Они бы не поверили, не допустили такой мысли на том лишь основании, что, по их мнению, даже для него это слишком. А по ее мнению, в это нельзя верить на единственном основании — разве это может быть ему нужно?! Разве они не любят друг друга? Разве уже полгода они не бывают вместе по одному только свободному желанию? Или не по свободному? Какая-то чепуха. Они ведь совершенно свободны. В том-то и беда, сказала бы мама. А вот отец нипочем бы этого не сказал. «Оставь копаться. Так или иначе — вы не пара. Ничего хорошего от вас не дождешься», — сказала бы сейчас Лина.
А разве их любовь — это плохо?
Ну, а с мужем? С мужем-то они были парой?
«Начнем с того, что он серьезный, воспитанный и образованный человек. Теперь уж, вероятно, профессор». Но это для них, для мамы и Лины. А для нее? Что ей было проку в его серьезности, образованности и воспитании? Даже если он сейчас и профессор? Ну ладно. В первый год все еще было кое-как понятно. Он работал и делал первую диссертацию. И понятно, что занимался много, и понятно, что волновался, и понятно, что уставал, и понятно, и понятно, и понятно. Но почему-то больной отец уже тогда посматривал на него хмуро.
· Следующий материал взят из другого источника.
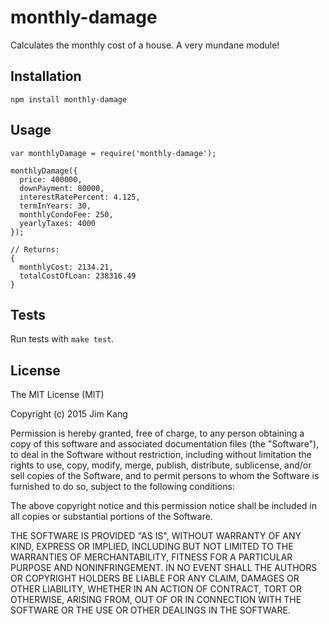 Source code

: monthly-damage
==================

Calculates the monthly cost of a house. A very mundane module!

Installation
------------

    npm install monthly-damage

Usage
-----

    var monthlyDamage = require('monthly-damage');

    monthlyDamage({
      price: 400000,
      downPayment: 80000,
      interestRatePercent: 4.125,
      termInYears: 30,
      monthlyCondoFee: 250,
      yearlyTaxes: 4000
    });

    // Returns:
    { 
      monthlyCost: 2134.21,
      totalCostOfLoan: 238316.49
    }

Tests
-----

Run tests with `make test`.

License
-------

The MIT License (MIT)

Copyright (c) 2015 Jim Kang

Permission is hereby granted, free of charge, to any person obtaining a copy
of this software and associated documentation files (the "Software"), to deal
in the Software without restriction, including without limitation the rights
to use, copy, modify, merge, publish, distribute, sublicense, and/or sell
copies of the Software, and to permit persons to whom the Software is
furnished to do so, subject to the following conditions:

The above copyright notice and this permission notice shall be included in
all copies or substantial portions of the Software.

THE SOFTWARE IS PROVIDED "AS IS", WITHOUT WARRANTY OF ANY KIND, EXPRESS OR
IMPLIED, INCLUDING BUT NOT LIMITED TO THE WARRANTIES OF MERCHANTABILITY,
FITNESS FOR A PARTICULAR PURPOSE AND NONINFRINGEMENT. IN NO EVENT SHALL THE
AUTHORS OR COPYRIGHT HOLDERS BE LIABLE FOR ANY CLAIM, DAMAGES OR OTHER
LIABILITY, WHETHER IN AN ACTION OF CONTRACT, TORT OR OTHERWISE, ARISING FROM,
OUT OF OR IN CONNECTION WITH THE SOFTWARE OR THE USE OR OTHER DEALINGS IN
THE SOFTWARE.
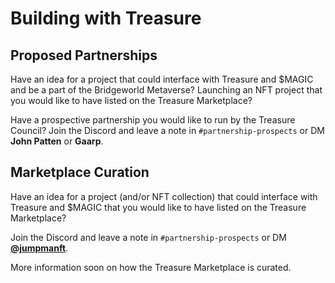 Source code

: # Building with Treasure

## Proposed Partnerships

Have an idea for a project that could interface with Treasure and $MAGIC and be a part of the Bridgeworld Metaverse? Launching an NFT project that you would like to have listed on the Treasure Marketplace?

Have a prospective partnership you would like to run by the Treasure Council? Join the Discord and leave a note in `#partnership-prospects` or DM **John Patten** or **Gaarp**.

## Marketplace Curation

Have an idea for a project (and/or NFT collection) that could interface with Treasure and $MAGIC that you would like to have listed on the Treasure Marketplace?

Join the Discord and leave a note in `#partnership-prospects` or DM [**@jumpmanft**](https://twitter.com/jumpmanft).

More information soon on how the Treasure Marketplace is curated.
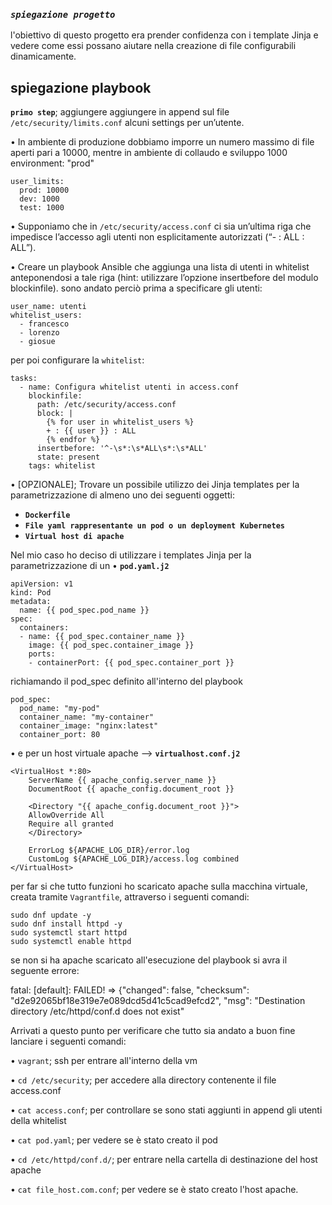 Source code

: ### *`spiegazione progetto`*
l'obiettivo di questo progetto era prender confidenza con i template Jinja e vedere come essi possano aiutare nella creazione di file configurabili dinamicamente.

## spiegazione playbook

**`primo step`**; aggiungere aggiungere in append sul file `/etc/security/limits.conf` alcuni settings per un’utente. 

• In ambiente di produzione dobbiamo imporre un numero massimo di file aperti pari a 10000, mentre in ambiente di collaudo e sviluppo 1000
environment: "prod" 
    
    user_limits:
      prod: 10000
      dev: 1000
      test: 1000

• Supponiamo che in `/etc/security/access.conf` ci sia un’ultima riga che impedisce l’accesso agli utenti non esplicitamente autorizzati (“- : ALL : ALL”). 

• Creare un playbook Ansible che aggiunga una lista di utenti in whitelist anteponendosi a tale riga (hint: utilizzare l’opzione insertbefore del modulo blockinfile).
sono andato perciò prima a specificare gli utenti:

    user_name: utenti 
    whitelist_users:
      - francesco
      - lorenzo
      - giosue
per poi configurare la `whitelist`:
      
    tasks:
      - name: Configura whitelist utenti in access.conf
        blockinfile:
          path: /etc/security/access.conf
          block: |
            {% for user in whitelist_users %}
            + : {{ user }} : ALL
            {% endfor %}
          insertbefore: '^-\s*:\s*ALL\s*:\s*ALL'
          state: present
        tags: whitelist
• [OPZIONALE]; Trovare un possibile utilizzo dei Jinja templates per la parametrizzazione di almeno uno dei seguenti oggetti:

- **`Dockerfile`**
- **`File yaml rappresentante un pod o un deployment Kubernetes`**
- **`Virtual host di apache`**

Nel mio caso ho deciso di utilizzare i templates Jinja per la parametrizzazione di un
• **`pod.yaml.j2`**

    apiVersion: v1
    kind: Pod
    metadata:
      name: {{ pod_spec.pod_name }}
    spec:
      containers:
      - name: {{ pod_spec.container_name }}
        image: {{ pod_spec.container_image }}
        ports:
        - containerPort: {{ pod_spec.container_port }}
richiamando il pod_spec definito all'interno del playbook

    pod_spec:
      pod_name: "my-pod"
      container_name: "my-container"
      container_image: "nginx:latest"
      container_port: 80
• e per un host virtuale apache --> **`virtualhost.conf.j2`**

    <VirtualHost *:80>
        ServerName {{ apache_config.server_name }}
        DocumentRoot {{ apache_config.document_root }}

        <Directory "{{ apache_config.document_root }}">
        AllowOverride All
        Require all granted
        </Directory>

        ErrorLog ${APACHE_LOG_DIR}/error.log
        CustomLog ${APACHE_LOG_DIR}/access.log combined
    </VirtualHost>
per far si che tutto funzioni ho scaricato apache sulla macchina virtuale, creata tramite `Vagrantfile`, attraverso i seguenti comandi:

    sudo dnf update -y
    sudo dnf install httpd -y
    sudo systemctl start httpd
    sudo systemctl enable httpd
se non si ha apache scaricato all'esecuzione del playbook si avra il seguente errore:

fatal: [default]: FAILED! => {"changed": false, "checksum": "d2e92065bf18e319e7e089dcd5d41c5cad9efcd2", "msg": "Destination directory /etc/httpd/conf.d does not exist"

Arrivati a questo punto per verificare che tutto sia andato a buon fine lanciare i seguenti comandi:

• `vagrant`; ssh per entrare all'interno della vm

• `cd /etc/security`; per accedere alla directory contenente il file access.conf

• `cat access.conf`; per controllare se sono stati aggiunti in append gli utenti della whitelist

• `cat pod.yaml`; per vedere se è stato creato il pod 

• `cd /etc/httpd/conf.d/`; per entrare nella cartella di destinazione del host apache

• `cat file_host.com.conf`; per vedere se è stato creato l'host apache.



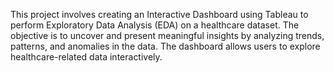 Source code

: This project involves creating an Interactive Dashboard using Tableau to perform Exploratory Data Analysis (EDA) on a healthcare dataset. The objective is to uncover and present meaningful insights by analyzing trends, patterns, and anomalies in the data. The dashboard allows users to explore healthcare-related data interactively.
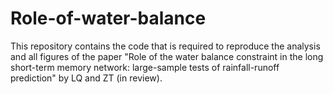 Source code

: # Role-of-water-balance
This repository contains the code that is required to reproduce the analysis and all figures of the paper "Role of the water balance constraint in the long short-term memory network: large-sample tests of rainfall-runoff prediction" by LQ and ZT (in review).
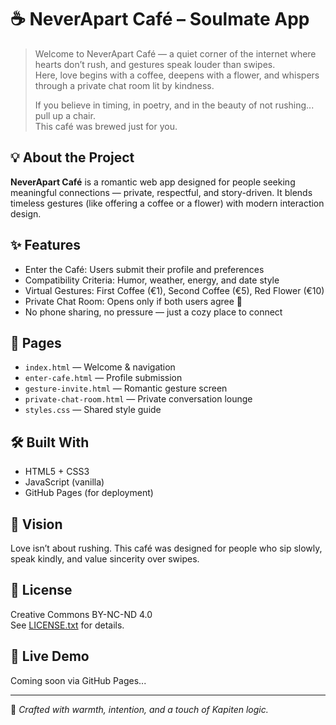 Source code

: # ☕ NeverApart Café – Soulmate App

> Welcome to NeverApart Café — a quiet corner of the internet where hearts don’t rush, and gestures speak louder than swipes.  
> Here, love begins with a coffee, deepens with a flower, and whispers through a private chat room lit by kindness.  
>  
> If you believe in timing, in poetry, and in the beauty of not rushing... pull up a chair.  
> This café was brewed just for you.

## 💡 About the Project
**NeverApart Café** is a romantic web app designed for people seeking meaningful connections — private, respectful, and story-driven. It blends timeless gestures (like offering a coffee or a flower) with modern interaction design.

## ✨ Features
- Enter the Café: Users submit their profile and preferences
- Compatibility Criteria: Humor, weather, energy, and date style
- Virtual Gestures: First Coffee (€1), Second Coffee (€5), Red Flower (€10)
- Private Chat Room: Opens only if both users agree 💬
- No phone sharing, no pressure — just a cozy place to connect

## 🚀 Pages
- `index.html` — Welcome & navigation
- `enter-cafe.html` — Profile submission
- `gesture-invite.html` — Romantic gesture screen
- `private-chat-room.html` — Private conversation lounge
- `styles.css` — Shared style guide

## 🛠️ Built With
- HTML5 + CSS3
- JavaScript (vanilla)
- GitHub Pages (for deployment)

## 🧭 Vision
Love isn’t about rushing. This café was designed for people who sip slowly, speak kindly, and value sincerity over swipes.

## 📄 License
Creative Commons BY-NC-ND 4.0  
See [LICENSE.txt](LICENSE.txt) for details.

## 🔗 Live Demo
Coming soon via GitHub Pages...

---

🧠 *Crafted with warmth, intention, and a touch of Kapiten logic.*

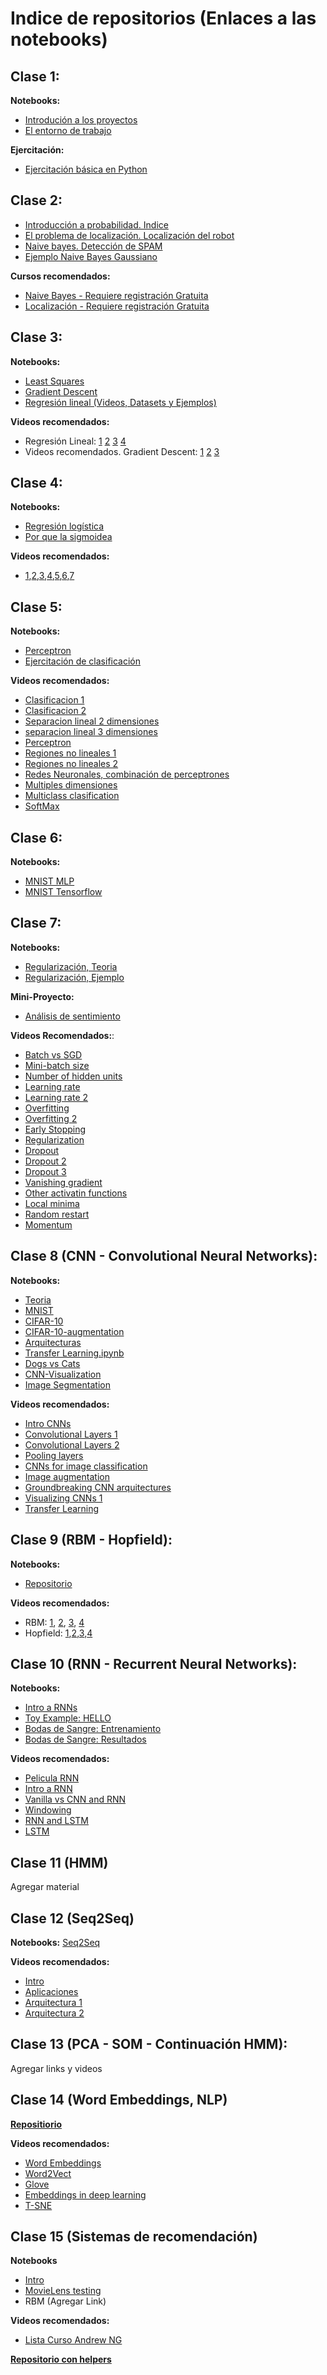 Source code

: # Indice de repositorios (Enlaces a las notebooks)
## Clase 1:
**Notebooks:**
- [Introdución a los proyectos](https://github.com/lab-ml-itba/Intro-proyectos/blob/master/Tipos%20de%20Proyectos.ipynb)
- [El entorno de trabajo](https://github.com/lab-ml-itba/entorno-de-trabajo/blob/master/Entorno%20de%20Trabajo.ipynb)

**Ejercitación:**
- [Ejercitación básica en Python](https://github.com/lab-ml-itba/entorno-de-trabajo/blob/master/Ejercitaci%C3%B3n%20B%C3%A1sica%20en%20Python.ipynb)

## Clase 2:
- [Introducción a probabilidad. Indice](https://github.com/lab-ml-itba/Intro-Probabilidad/blob/master/Intro_Probabilidad.ipynb)
- [El problema de localización. Localización del robot](https://github.com/lab-ml-itba/Intro-Probabilidad)
- [Naive bayes. Detección de SPAM](https://github.com/lab-ml-itba/Intro-Probabilidad/blob/master/Naive_Bayes.ipynb)
- [Ejemplo Naive Bayes Gaussiano](https://github.com/lab-ml-itba/Intro-Probabilidad/blob/master/Ejemplos%20de%20Gaussian%20Naive%20Bayes.ipynb)

**Cursos recomendados:**
- [Naive Bayes - Requiere registración Gratuita](https://classroom.udacity.com/courses/ud120/lessons/2254358555/concepts/30076485360923)
- [Localización - Requiere registración Gratuita](https://classroom.udacity.com/courses/cs373/lessons/48739381/concepts/487350240923)

## Clase 3:
**Notebooks:**
- [Least Squares](https://github.com/lab-ml-itba/Linear-Regression-Gradient-Descent/blob/master/Least%20Squares.ipynb)
- [Gradient Descent](https://github.com/lab-ml-itba/Linear-Regression-Gradient-Descent/blob/master/Gradient%20Descent.ipynb)
- [Regresión lineal (Videos, Datasets y Ejemplos)](https://github.com/lab-ml-itba/Linear-Regression-Gradient-Descent/blob/master/Linear%20Regression%20%26%20Gradient%20Descent.ipynb)

**Videos recomendados:**
- Regresión Lineal:
[1](https://www.youtube.com/watch?v=kHwlB_j7Hkc)
[2](https://www.youtube.com/watch?v=yuH4iRcggMw)
[3](https://www.youtube.com/watch?v=yR2ipCoFvNo)
[4](https://www.youtube.com/watch?v=0kns1gXLYg4)
- Videos recomendados. Gradient Descent:
[1](https://www.youtube.com/watch?v=F6GSRDoB-Cg)
[2](https://www.youtube.com/watch?v=YovTqTY-PYY)
[3](https://www.youtube.com/watch?v=GtSf2T6Co80)

## Clase 4:
**Notebooks:**
- [Regresión logística](https://github.com/lab-ml-itba/Logistic-Regression/blob/master/Regresi%C3%B3n%20Log%C3%ADstica.ipynb)
- [Por que la sigmoidea](https://github.com/lab-ml-itba/Logistic-Regression/blob/master/logistic-regression-why-sigmoid.ipynb)

**Videos recomendados:** 
- [1](https://www.youtube.com/watch?v=LLx4diIP83I),[2](https://www.youtube.com/watch?v=tEk6ikTKGYU),[3](https://www.youtube.com/watch?v=7F-CuXdTQ5k),[4](https://www.youtube.com/watch?v=IxotEG3yWHs),[5](https://www.youtube.com/watch?v=Y2zXH_4_aZs),[6](https://www.youtube.com/watch?v=uKtVwBX7CCs),[7](https://www.youtube.com/watch?v=07bPqvCevfc)

## Clase 5:
**Notebooks:**
- [Perceptron](https://github.com/lab-ml-itba/perceptron/blob/master/Perceptron.ipynb)
- [Ejercitación de clasificación](https://github.com/lab-ml-itba/Ejemplos-de-Clasificacion/blob/master/Soluciones%20Ejemplos%20de%20Clasificacion.ipynb)

**Videos recomendados:**
- [Clasificacion 1](https://youtu.be/Dh625piH7Z0)
- [Clasificacion 2](https://youtu.be/46PywnGa_cQ)
- [Separacion lineal 2 dimensiones](https://youtu.be/X-uMlsBi07k)
- [separacion lineal 3 dimensiones](https://youtu.be/eBHunImDmWw)
- [Perceptron](https://youtu.be/SJmJ4xK9Clg)
- [Regiones no lineales 1](https://youtu.be/B8UrWnHh1Wc)
- [Regiones no lineales 2](https://youtu.be/HWuBKCZsCo8)
- [Redes Neuronales, combinación de perceptrones](https://youtu.be/FWN3Sw5fFoM)
- [Multiples dimensiones](https://youtu.be/pg99FkXYK0M)
- [Multiclass clasification](https://youtu.be/uNTtvxwfox0)
- [SoftMax](https://youtu.be/RC_A9Tu99y4)


## Clase 6:
**Notebooks:**
- [MNIST MLP](https://github.com/lab-ml-itba/MNIST-MLP-CNN/blob/master/1-MNIST-MLP.ipynb)
- [MNIST Tensorflow](https://github.com/lab-ml-itba/MNIST-MLP-CNN/blob/master/2-Tensorflow-MNIST.ipynb)

## Clase 7:
**Notebooks:**
- [Regularización, Teoria](https://github.com/lab-ml-itba/Regularizacion/blob/master/0-Regularizacion-Teoria.ipynb)
- [Regularización, Ejemplo](https://github.com/lab-ml-itba/Regularizacion/blob/master/1-Regularizacion-ejemplo.ipynb)

**Mini-Proyecto:**
- [Análisis de sentimiento](https://github.com/lab-ml-itba/Regularizacion/blob/master/3-IMDB-Sentiment-Analisys.ipynb)

**Videos Recomendados:**:
- [Batch vs SGD](https://youtu.be/2p58rVgqsgo)
- [Mini-batch size](https://youtu.be/GrrO1NFxaW8)
- [Number of hidden units](https://youtu.be/IkGAIQH5wH8)
- [Learning rate](https://youtu.be/TwJ8aSZoh2U)
- [Learning rate 2](https://youtu.be/HLMjeDez7ps)
- [Overfitting](https://youtu.be/EeBZpb-PSac)
- [Overfitting 2](https://youtu.be/SVqEgaT1lXU)
- [Early Stopping](https://youtu.be/NnS0FJyVcDQ)
- [Regularization](https://youtu.be/aX_m9iyK3Ac)
- [Dropout](https://youtu.be/Ty6K6YiGdBs)
- [Dropout 2](https://youtu.be/6DcImJS8uV8)
- [Dropout 3](https://youtu.be/8nG8zzJMbZw)
- [Vanishing gradient](https://youtu.be/W_JJm_5syFw)
- [Other activatin functions](https://youtu.be/VzGOR5SlFSw)
- [Local minima](https://youtu.be/gF_sW_nY-xw)
- [Random restart](https://youtu.be/idyBBCzXiqg)
- [Momentum](https://youtu.be/r-rYz_PEWC8)

## Clase 8 (CNN - Convolutional Neural Networks):
**Notebooks:**
- [Teoria](https://github.com/lab-ml-itba/CNN/blob/master/1-CNN-Teoria.ipynb)
- [MNIST](https://github.com/lab-ml-itba/MNIST-MLP-CNN/blob/master/3-MNIST-CNN.ipynb)
- [CIFAR-10](https://github.com/lab-ml-itba/CNN/blob/master/2-CNN-CIFAR-10.ipynb)
- [CIFAR-10-augmentation](https://github.com/lab-ml-itba/CNN/blob/master/3-CNN-CIFAR-10-augmentation.ipynb)
- [Arquitecturas](https://github.com/lab-ml-itba/CNN/blob/master/4-CNN-Arquitecturas.ipynb)
- [Transfer Learning.ipynb](https://github.com/lab-ml-itba/CNN/blob/master/5-Transfer%20Learning.ipynb)
- [Dogs vs Cats](https://github.com/lab-ml-itba/CNN/blob/master/6-Dogs%20vs%20Cats.ipynb)
- [CNN-Visualization](https://github.com/lab-ml-itba/CNN/blob/master/7-Image-Visualization.ipynb)
- [Image Segmentation](https://github.com/lab-ml-itba/CNN/blob/master/8-Image%20Segmentation.ipynb)

**Videos recomendados:** 
- [Intro CNNs](https://youtu.be/HrYNL_1SV2Y)
- [Convolutional Layers 1](https://youtu.be/h5R_JvdUrUI)
- [Convolutional Layers 2](https://youtu.be/RnM1D-XI--8)
- [Pooling layers](https://youtu.be/OkkIZNs7Cyc)
- [CNNs for image classification](https://youtu.be/l9vg_1YUlzg)
- [Image augmentation](https://youtu.be/odStujZq3GY)
- [Groundbreaking CNN arquitectures](https://youtu.be/ddrB-mhMfkY)
- [Visualizing CNNs 1](https://youtu.be/mnqS_EhEZVg)
- [Transfer Learning](https://youtu.be/LHG5FltaR6I)

## Clase 9 (RBM - Hopfield):
**Notebooks:**
- [Repositorio](https://github.com/lab-ml-itba/Hopfield-y-RBM)

**Videos recomendados:** 
- RBM: [1](https://drive.google.com/file/d/1wX7u3KPL9xg9MgbwgtFHh4AGz6d8KpPt/view?usp=sharing), [2](https://drive.google.com/file/d/19dN_EMYlnbrhPf_EsNLeuQo6weUYsJJV/view?usp=sharing), [3](https://drive.google.com/file/d/1KsyxCFzutQNS_TMlPiMqZb1T8l5bbSW0/view?usp=sharing), [4](https://drive.google.com/file/d/18Bj2yNWpButNyoqFWJfoq7zz2q94gxpI/view?usp=sharing)
- Hopfield: [1](https://www.youtube.com/watch?v=iQu1ZgmapJQ),[2](https://www.youtube.com/watch?v=3WgIxMFyfdI),[3](https://www.youtube.com/watch?v=7p_aYVFx-qo),[4](https://www.youtube.com/watch?v=a1WrRXiEFY0)

## Clase 10 (RNN - Recurrent Neural Networks):
**Notebooks:**
- [Intro a RNNs](https://github.com/lab-ml-itba/RNN/blob/master/RNN_intro.ipynb)
- [Toy Example: HELLO](https://github.com/lab-ml-itba/RNN/blob/master/Toy_example.ipynb)
- [Bodas de Sangre: Entrenamiento](https://github.com/lab-ml-itba/RNN/blob/master/federico-garcia-lorca/obras-de-teatro.ipynb)
- [Bodas de Sangre: Resultados](https://github.com/lab-ml-itba/RNN/blob/master/federico-garcia-lorca/obras-de-teatro-results.ipynb)

**Videos recomendados:** 
- [Pelicula RNN](https://www.youtube.com/watch?v=LY7x2Ihqjmc)
- [Intro a RNN](https://youtu.be/vPhD02WxMk8)
- [Vanilla vs CNN and RNN](https://youtu.be/oAt0eYD5_Tc)
- [Windowing](https://youtu.be/UfOUisfQPZc)
- [RNN and LSTM](https://youtu.be/70MgF-IwAr8)
- [LSTM](https://youtu.be/gjb68a4XsqE)

## Clase 11 (HMM)
Agregar material

## Clase 12 (Seq2Seq)
**Notebooks:**
[Seq2Seq](https://github.com/lab-ml-itba/RNN/blob/master/5_Seq2Seq.ipynb)

**Videos recomendados:** 
- [Intro](https://youtu.be/HPOzAlXhuxQ)
- [Aplicaciones](https://youtu.be/tDJBDwriJYQ)
- [Arquitectura 1](https://youtu.be/dkHdEAJnV_w)
- [Arquitectura 2](https://youtu.be/rdAo4MqLbEk)

## Clase 13 (PCA - SOM - Continuación HMM):
Agregar links y videos

## Clase 14 (Word Embeddings, NLP)
[**Repositiorio**](https://github.com/lab-ml-itba/NLP)

**Videos recomendados:** 
- [Word Embeddings](https://youtu.be/4mM_S9L2_JQ)
- [Word2Vect](https://youtu.be/7jjappzGRe0)
- [Glove](https://youtu.be/KK3PMIiIn8o)
- [Embeddings in deep learning](https://youtu.be/gj8u1KG0H2w)
- [T-SNE](https://youtu.be/xxcK8oZ6_WE)

## Clase 15 (Sistemas de recomendación)
**Notebooks**
- [Intro](https://github.com/lab-ml-itba/Sistemas_Recomendacion/blob/master/1_Intro_Recommender_Systems.ipynb)
- [MovieLens testing](https://github.com/lab-ml-itba/Sistemas_Recomendacion/blob/master/2_MovieLens%20Testing.ipynb)
- RBM (Agregar Link)

**Videos recomendados:** 
- [Lista Curso Andrew NG](https://www.youtube.com/watch?v=saXRzxgFN0o&list=PL_npY1DYXHPT-3dorG7Em6d18P4JRFDvH)

[**Repositorio con helpers**](https://github.com/lab-ml-itba/mllab-tools)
Почему-то и он редко обращался к отцу, и, если вспомнить, они с отцом с самого начала разговаривали только по вопросам его будущей диссертации.
Может быть, отец сердился, что умирает и что сам не может пойти с ней в кафе, или в гости, или в театр, или потанцевать на институтский вечер?
А когда отец умер и когда первая диссертации мужа была позади, он стал уезжать в долгие-долгие, по месяцу, командировки, и что ей тогда было толку от его воспитания и от его серьезности, когда ночами она тосковала по нему до слез, до громкого плача.
У него вместо сердца — двояковыпуклая линза! Он сам стал теодолитом!
Мужчина должен любить свое дело. «Мне ведь самой не просто было с твоим отцом, — говорила мама. — И ведь, в конце концов, у тебя нет никаких поводов».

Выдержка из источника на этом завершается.